⟨

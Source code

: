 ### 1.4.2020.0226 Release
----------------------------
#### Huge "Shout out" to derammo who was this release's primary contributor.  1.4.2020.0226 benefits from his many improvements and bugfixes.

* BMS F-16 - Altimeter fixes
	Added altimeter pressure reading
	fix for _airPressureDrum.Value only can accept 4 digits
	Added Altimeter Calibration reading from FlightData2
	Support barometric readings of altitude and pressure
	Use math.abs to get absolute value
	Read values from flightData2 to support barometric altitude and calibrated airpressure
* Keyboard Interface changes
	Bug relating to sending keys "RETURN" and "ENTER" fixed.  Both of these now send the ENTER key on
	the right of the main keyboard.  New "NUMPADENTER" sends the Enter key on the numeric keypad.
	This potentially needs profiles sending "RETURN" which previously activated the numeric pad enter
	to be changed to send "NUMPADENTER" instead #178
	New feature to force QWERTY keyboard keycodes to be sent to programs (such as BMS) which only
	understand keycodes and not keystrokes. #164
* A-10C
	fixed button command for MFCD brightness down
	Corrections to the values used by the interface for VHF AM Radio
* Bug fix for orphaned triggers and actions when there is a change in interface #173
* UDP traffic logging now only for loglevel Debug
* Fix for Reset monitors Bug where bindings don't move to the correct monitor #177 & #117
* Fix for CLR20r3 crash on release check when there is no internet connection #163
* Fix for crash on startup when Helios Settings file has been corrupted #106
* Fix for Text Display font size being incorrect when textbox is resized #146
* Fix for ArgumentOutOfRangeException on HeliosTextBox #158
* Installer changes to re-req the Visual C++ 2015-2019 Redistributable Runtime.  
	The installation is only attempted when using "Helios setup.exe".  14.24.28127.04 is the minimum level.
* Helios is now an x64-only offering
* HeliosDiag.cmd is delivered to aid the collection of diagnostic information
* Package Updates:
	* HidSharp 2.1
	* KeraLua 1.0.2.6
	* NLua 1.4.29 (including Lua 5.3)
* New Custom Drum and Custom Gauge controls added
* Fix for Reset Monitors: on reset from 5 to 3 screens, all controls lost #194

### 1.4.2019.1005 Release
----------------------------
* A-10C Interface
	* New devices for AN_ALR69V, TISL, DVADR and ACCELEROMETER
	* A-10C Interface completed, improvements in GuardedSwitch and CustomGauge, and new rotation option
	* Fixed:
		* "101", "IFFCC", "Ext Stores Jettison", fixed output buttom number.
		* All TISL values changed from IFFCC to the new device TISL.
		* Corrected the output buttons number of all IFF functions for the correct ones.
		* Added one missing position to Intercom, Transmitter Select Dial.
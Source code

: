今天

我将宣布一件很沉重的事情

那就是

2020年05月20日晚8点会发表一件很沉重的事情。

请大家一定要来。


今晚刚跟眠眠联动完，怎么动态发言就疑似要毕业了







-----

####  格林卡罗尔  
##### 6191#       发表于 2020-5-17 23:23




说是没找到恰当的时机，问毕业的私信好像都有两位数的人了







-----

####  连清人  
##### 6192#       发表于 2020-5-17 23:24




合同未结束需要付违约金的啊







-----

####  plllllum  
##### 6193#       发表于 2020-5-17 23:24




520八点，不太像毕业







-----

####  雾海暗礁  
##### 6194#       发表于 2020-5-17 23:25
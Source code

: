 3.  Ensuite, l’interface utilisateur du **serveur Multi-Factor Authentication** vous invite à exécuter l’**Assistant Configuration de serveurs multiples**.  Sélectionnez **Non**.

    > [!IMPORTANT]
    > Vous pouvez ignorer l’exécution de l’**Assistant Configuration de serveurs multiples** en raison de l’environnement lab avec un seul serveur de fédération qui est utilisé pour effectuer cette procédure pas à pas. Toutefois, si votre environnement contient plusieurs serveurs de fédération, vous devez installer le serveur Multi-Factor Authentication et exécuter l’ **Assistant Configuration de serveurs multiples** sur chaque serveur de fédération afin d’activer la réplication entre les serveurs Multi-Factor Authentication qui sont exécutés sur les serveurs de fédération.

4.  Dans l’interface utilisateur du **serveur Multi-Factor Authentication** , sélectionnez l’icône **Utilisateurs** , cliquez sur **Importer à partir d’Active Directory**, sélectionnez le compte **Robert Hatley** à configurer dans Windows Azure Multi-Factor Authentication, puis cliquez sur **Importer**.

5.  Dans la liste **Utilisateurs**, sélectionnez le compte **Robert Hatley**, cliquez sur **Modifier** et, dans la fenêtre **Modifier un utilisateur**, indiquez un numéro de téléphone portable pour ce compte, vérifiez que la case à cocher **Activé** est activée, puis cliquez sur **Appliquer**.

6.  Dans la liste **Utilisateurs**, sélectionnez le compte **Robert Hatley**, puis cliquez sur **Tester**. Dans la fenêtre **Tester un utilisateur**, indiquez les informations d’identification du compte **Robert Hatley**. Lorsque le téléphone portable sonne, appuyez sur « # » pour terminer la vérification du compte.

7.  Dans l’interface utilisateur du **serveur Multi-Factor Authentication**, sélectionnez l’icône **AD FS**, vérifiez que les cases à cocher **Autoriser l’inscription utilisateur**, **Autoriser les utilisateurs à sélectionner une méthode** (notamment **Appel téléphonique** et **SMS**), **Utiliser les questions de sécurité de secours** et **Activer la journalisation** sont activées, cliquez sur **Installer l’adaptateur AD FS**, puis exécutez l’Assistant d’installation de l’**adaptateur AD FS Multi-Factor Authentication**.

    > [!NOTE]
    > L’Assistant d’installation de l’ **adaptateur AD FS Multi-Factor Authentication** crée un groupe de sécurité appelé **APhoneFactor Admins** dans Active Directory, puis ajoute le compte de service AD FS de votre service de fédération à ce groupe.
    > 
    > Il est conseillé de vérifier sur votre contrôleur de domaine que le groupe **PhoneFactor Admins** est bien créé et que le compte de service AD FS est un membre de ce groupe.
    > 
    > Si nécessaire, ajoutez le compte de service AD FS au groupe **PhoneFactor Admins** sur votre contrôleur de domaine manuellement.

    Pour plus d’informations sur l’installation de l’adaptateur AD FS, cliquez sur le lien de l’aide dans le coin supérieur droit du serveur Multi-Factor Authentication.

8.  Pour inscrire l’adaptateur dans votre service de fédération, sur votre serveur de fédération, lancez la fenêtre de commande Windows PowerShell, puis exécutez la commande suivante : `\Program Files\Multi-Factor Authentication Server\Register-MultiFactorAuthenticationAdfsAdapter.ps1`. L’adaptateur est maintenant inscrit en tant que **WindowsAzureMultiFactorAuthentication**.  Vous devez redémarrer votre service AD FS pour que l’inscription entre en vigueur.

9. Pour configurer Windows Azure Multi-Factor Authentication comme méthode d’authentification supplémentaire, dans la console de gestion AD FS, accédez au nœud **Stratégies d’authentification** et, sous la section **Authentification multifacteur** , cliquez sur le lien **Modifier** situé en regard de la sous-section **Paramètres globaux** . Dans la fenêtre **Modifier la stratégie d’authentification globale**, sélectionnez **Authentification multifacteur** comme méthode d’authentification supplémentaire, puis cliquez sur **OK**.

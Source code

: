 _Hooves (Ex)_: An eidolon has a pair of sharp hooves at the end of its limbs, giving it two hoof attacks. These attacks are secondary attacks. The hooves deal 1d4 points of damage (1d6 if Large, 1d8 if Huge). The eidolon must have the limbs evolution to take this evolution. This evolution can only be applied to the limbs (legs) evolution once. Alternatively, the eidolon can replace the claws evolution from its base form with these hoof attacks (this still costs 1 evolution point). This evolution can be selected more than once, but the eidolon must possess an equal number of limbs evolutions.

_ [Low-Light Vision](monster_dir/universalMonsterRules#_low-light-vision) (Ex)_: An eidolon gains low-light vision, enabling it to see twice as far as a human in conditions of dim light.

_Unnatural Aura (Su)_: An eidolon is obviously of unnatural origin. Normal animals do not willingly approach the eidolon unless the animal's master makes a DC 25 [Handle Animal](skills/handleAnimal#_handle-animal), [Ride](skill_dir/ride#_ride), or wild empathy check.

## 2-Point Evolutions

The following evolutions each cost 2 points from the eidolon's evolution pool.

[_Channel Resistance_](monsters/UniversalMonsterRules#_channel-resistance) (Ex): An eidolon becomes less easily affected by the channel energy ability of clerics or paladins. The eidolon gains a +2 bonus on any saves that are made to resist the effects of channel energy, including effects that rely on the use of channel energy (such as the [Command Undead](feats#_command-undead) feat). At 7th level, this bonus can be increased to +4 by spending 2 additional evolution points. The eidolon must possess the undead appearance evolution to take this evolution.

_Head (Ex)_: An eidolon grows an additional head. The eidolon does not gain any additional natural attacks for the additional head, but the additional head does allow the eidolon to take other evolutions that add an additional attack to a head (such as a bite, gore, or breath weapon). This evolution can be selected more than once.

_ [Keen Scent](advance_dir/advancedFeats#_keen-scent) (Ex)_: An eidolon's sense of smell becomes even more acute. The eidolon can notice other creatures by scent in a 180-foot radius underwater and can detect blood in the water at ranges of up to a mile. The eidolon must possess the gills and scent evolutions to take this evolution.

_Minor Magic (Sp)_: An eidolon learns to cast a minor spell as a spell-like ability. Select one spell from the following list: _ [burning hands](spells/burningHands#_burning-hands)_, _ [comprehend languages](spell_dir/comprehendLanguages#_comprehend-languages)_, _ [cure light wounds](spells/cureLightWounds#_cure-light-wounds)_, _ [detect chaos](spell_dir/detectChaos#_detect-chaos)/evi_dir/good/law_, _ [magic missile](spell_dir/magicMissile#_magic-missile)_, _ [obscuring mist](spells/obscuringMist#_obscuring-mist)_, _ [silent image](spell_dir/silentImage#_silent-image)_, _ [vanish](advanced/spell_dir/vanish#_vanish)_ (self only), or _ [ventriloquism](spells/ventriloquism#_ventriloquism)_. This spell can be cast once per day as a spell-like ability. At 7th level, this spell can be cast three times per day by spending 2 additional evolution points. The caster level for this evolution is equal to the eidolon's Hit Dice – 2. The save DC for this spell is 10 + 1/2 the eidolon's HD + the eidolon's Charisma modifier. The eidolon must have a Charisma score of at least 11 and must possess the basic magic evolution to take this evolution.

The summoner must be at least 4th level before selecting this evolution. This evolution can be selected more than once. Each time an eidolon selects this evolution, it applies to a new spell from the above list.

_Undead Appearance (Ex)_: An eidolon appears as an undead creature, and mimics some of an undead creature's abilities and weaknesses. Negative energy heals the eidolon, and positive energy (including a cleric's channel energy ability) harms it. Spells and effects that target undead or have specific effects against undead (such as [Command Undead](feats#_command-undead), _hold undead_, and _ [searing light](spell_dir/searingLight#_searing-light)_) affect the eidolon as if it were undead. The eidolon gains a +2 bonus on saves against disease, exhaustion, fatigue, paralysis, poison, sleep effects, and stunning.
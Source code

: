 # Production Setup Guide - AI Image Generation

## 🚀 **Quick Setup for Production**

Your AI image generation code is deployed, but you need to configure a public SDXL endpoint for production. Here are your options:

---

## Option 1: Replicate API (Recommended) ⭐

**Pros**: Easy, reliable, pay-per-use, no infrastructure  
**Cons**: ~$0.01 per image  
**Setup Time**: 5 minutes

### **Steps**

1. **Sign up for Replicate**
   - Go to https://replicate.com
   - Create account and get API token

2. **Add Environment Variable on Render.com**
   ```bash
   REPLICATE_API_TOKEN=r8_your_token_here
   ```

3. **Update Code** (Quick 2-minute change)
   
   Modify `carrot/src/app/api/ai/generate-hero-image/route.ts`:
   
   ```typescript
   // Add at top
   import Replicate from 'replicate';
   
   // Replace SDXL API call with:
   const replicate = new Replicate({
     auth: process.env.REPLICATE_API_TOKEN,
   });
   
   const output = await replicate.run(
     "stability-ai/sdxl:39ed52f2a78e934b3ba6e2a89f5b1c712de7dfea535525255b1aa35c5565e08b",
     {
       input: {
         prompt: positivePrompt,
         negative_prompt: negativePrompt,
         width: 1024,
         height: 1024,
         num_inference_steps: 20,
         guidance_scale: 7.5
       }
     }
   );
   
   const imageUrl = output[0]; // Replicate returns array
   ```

⟩

Work item: Print only what lies in the material above starting at the line with "Added Altimeter Calibration" and ending at the line with "the right of", every line exactly as given.

Solution:
	Added Altimeter Calibration reading from FlightData2
	Support barometric readings of altitude and pressure
	Use math.abs to get absolute value
	Read values from flightData2 to support barometric altitude and calibrated airpressure
* Keyboard Interface changes
	Bug relating to sending keys "RETURN" and "ENTER" fixed.  Both of these now send the ENTER key on
	the right of the main keyboard.  New "NUMPADENTER" sends the Enter key on the numeric keypad.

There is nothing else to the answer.